Balisage: The Markup Conference 2018 July 31 - August 3, 2018
Balisage Paper: The Markup Declaration
Norman Walsh
Norman Walsh is a Principal Engineer at MarkLogic Corporation where he
helps to develop APIs and tools for the world’s leading enterprise
NoSQL database. Norm has also been an active participant in a number of
standards efforts worldwide: he was chair of the XML Processing Model
Working Group at the W3C where he was also co-chair of the XML Core
Working Group. At OASIS, he was chair of the DocBook Technical
Committee for many years.
With two decades of industry experience, Norm is well known for his
work on DocBook and a wide range of open source projects. He is the
author of DocBook: The Definitive Guide.
Bethan Tovey
Bethan Tovey is a PhD student in Welsh and Applied Linguistics
at Swansea University, attached to the
CorCenCC Modern Welsh Corpus.
She researches how Welsh-English bilinguals switch languages, and the
implications of this for lexical change in Welsh.
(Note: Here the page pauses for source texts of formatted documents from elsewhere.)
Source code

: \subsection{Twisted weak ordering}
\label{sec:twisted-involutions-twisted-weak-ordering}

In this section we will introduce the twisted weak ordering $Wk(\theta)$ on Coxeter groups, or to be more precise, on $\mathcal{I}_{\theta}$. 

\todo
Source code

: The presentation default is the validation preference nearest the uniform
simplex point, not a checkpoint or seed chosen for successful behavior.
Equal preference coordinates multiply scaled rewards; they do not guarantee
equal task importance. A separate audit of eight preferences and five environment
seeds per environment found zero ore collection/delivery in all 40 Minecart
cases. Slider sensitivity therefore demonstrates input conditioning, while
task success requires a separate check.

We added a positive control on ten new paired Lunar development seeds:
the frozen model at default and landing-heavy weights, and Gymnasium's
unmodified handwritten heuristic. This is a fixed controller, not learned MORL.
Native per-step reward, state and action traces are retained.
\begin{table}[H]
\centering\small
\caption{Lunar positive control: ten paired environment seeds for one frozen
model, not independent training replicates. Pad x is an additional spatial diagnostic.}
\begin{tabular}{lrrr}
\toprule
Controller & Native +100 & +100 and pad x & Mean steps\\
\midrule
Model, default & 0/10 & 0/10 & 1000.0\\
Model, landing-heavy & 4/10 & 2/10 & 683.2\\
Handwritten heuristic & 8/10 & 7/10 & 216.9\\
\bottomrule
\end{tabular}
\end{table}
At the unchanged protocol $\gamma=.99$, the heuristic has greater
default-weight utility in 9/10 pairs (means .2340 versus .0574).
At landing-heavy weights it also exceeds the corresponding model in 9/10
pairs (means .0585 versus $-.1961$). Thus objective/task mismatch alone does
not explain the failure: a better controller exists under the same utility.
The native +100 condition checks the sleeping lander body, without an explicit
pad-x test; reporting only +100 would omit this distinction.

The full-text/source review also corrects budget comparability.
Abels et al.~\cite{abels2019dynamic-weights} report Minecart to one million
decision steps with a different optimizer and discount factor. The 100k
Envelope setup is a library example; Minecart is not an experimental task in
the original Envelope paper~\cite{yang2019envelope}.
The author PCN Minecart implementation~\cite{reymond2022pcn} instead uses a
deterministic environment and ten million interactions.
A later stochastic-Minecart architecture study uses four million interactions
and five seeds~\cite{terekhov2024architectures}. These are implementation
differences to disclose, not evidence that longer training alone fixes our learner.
Previously, Bethan
completed a DPhil at Oxford University in Anglo-Saxon literature, and
taught as a lecturer at Magdalen College and Christ Church, Oxford. She
subsequently worked at the Oxford English Dictionary for eight years,
where she fell in love with structured data.
Markup is a modern solution to an old problem: how to make what
we know storable, searchable, and retrievable. Markup allows us
to enrich our content so that we, and others, have access to its
structure. Markup Declaration—both as a document and as a
movement—aims to provide outreach; to bring a principled approach
to declarative markup to those who are already using it; and to
introduce the idea of markup to those who don't yet realise how much they need it.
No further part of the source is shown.